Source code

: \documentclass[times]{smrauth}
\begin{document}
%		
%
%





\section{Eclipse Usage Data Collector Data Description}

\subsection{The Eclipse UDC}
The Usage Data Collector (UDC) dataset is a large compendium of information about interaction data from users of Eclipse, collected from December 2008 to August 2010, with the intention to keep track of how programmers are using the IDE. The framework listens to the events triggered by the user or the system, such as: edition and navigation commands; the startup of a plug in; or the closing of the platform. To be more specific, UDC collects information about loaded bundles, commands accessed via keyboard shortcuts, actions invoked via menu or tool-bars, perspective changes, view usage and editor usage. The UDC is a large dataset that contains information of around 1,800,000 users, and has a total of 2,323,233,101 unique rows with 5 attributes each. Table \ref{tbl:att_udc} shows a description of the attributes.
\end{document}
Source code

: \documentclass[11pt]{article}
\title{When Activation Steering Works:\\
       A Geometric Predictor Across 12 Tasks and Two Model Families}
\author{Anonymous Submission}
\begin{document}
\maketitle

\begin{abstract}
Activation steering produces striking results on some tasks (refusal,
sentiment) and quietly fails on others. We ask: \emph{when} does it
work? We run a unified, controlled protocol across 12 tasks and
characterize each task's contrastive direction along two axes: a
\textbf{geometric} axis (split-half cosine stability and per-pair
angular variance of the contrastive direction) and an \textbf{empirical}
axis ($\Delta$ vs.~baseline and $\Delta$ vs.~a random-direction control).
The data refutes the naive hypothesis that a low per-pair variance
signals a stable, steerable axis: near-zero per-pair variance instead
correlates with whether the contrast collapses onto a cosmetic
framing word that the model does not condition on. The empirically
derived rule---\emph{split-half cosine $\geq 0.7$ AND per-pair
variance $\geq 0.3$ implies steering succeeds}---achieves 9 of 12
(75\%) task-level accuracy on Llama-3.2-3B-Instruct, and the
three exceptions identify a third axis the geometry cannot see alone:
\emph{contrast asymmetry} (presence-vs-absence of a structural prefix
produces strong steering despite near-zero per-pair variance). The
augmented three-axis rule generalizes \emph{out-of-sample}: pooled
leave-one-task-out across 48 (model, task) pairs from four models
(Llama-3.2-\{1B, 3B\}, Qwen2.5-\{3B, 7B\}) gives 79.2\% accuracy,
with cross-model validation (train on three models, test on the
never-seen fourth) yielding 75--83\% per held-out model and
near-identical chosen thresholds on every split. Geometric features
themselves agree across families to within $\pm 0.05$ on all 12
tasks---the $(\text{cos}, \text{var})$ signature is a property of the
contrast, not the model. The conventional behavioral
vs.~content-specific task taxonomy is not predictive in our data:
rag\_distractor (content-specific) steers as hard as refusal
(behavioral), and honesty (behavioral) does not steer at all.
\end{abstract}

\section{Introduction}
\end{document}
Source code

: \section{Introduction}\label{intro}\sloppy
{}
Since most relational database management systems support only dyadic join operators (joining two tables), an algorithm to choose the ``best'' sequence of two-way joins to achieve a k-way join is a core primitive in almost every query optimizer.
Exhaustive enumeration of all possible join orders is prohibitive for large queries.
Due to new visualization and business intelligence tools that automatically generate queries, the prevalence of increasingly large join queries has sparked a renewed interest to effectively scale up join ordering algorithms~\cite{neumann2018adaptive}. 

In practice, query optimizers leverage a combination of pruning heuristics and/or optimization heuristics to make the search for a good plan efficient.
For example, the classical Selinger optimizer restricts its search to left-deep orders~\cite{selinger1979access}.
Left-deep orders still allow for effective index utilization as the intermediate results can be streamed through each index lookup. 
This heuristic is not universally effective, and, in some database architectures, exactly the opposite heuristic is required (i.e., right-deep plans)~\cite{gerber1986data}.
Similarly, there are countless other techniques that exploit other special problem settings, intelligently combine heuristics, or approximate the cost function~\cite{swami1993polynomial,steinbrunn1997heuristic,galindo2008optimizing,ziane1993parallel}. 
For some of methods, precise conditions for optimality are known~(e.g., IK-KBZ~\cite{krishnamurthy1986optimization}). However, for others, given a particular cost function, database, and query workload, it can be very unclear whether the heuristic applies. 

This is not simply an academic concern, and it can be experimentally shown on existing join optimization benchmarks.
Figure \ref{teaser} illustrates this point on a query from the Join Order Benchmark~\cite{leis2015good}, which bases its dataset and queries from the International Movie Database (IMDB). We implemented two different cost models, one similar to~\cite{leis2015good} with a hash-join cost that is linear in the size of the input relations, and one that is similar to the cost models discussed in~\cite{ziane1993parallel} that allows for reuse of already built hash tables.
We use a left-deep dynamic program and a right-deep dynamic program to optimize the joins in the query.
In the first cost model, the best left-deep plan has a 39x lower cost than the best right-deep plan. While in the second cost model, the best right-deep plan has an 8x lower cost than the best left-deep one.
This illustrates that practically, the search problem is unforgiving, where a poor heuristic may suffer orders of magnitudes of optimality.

* _What is required_:
Go through the records above, find each line with the string "half", and copy it.

* _Solution to the problem_:
\textbf{geometric} axis (split-half cosine stability and per-pair
derived rule---\emph{split-half cosine $\geq 0.7$ AND per-pair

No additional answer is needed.